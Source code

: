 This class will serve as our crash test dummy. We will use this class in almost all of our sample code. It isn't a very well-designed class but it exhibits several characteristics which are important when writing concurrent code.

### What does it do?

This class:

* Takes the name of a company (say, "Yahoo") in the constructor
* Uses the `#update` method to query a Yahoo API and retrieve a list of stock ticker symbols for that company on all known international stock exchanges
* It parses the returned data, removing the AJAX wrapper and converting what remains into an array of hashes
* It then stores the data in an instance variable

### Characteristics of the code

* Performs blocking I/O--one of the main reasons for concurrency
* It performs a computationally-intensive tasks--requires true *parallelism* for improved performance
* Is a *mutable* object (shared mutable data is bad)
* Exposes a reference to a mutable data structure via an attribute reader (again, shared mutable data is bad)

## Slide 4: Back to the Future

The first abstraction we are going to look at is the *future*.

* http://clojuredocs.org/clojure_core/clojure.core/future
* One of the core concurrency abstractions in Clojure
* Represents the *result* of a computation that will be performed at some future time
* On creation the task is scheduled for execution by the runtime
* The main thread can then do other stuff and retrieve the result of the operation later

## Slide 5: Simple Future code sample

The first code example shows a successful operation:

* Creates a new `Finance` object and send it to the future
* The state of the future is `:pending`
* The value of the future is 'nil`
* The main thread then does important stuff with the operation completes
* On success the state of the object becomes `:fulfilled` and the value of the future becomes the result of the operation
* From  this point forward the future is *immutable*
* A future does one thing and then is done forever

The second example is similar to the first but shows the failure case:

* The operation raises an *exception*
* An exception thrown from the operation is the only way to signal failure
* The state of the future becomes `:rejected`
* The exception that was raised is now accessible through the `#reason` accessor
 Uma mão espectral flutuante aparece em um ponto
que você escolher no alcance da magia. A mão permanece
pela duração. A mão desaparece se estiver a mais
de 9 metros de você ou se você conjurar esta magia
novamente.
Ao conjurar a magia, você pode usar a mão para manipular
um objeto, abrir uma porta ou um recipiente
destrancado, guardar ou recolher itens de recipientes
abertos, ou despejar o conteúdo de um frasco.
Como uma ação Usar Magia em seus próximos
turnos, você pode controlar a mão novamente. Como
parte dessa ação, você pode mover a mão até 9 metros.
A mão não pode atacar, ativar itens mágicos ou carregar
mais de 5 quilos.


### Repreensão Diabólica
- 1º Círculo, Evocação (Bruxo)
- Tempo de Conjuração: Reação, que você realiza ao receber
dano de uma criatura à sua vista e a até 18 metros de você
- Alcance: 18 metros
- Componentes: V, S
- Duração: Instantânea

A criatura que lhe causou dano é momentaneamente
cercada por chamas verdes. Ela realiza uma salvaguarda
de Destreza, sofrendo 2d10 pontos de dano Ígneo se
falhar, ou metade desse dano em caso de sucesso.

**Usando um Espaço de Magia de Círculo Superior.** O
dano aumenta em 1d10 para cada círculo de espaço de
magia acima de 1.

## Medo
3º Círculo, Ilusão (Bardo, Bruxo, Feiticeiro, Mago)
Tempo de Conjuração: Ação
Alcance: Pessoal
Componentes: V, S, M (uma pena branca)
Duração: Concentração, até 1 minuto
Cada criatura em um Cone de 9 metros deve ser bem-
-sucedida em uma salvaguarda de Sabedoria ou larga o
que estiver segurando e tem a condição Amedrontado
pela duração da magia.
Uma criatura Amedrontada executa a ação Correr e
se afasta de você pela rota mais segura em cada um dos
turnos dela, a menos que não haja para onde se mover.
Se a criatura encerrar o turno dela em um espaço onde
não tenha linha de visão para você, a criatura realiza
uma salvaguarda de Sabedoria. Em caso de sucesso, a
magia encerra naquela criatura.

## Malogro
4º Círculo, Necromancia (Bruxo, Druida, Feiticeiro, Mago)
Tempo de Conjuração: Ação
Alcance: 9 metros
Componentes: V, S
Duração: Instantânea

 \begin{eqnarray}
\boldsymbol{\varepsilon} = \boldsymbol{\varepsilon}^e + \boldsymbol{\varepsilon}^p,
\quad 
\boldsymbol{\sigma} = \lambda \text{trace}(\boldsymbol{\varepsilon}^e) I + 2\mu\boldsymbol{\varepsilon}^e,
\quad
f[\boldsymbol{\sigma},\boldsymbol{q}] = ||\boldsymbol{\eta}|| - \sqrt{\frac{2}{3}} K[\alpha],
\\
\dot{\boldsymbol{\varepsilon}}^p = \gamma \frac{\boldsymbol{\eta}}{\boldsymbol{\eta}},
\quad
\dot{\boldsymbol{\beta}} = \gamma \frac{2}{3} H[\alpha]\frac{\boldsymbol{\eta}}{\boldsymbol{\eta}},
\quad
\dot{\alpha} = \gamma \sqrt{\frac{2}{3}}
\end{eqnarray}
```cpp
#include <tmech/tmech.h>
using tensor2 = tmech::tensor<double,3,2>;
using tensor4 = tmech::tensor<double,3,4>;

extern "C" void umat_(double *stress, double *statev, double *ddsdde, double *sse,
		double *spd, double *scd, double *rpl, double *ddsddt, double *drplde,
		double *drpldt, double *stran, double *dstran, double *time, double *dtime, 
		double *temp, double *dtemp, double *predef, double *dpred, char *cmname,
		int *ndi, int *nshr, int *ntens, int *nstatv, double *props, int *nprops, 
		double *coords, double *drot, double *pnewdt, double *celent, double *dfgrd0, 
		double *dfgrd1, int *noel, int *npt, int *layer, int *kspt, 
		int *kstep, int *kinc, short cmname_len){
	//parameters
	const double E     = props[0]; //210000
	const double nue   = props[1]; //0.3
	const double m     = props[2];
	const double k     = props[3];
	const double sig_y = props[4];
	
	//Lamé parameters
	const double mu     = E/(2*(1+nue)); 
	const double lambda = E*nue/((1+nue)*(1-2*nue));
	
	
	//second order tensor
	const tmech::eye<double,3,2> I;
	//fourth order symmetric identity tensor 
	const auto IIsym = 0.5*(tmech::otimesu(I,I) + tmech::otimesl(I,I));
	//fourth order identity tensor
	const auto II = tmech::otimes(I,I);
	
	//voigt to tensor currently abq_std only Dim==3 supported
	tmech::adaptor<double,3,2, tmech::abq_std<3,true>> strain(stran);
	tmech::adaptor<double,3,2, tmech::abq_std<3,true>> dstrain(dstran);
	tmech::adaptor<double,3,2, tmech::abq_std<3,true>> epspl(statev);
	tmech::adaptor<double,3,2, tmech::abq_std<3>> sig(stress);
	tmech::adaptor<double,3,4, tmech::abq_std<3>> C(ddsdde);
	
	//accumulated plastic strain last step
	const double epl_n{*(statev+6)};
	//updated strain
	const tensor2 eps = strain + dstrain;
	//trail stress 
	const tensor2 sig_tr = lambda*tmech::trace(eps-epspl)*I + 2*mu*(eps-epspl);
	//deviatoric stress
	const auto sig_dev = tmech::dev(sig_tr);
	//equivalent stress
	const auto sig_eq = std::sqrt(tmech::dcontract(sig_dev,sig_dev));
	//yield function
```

**Task details:**
Only lines containing the word "first" should be copied from the material above.

**Exercise solution:**
The first abstraction we are going to look at is the *future*.
The first code example shows a successful operation:
The second example is similar to the first but shows the failure case:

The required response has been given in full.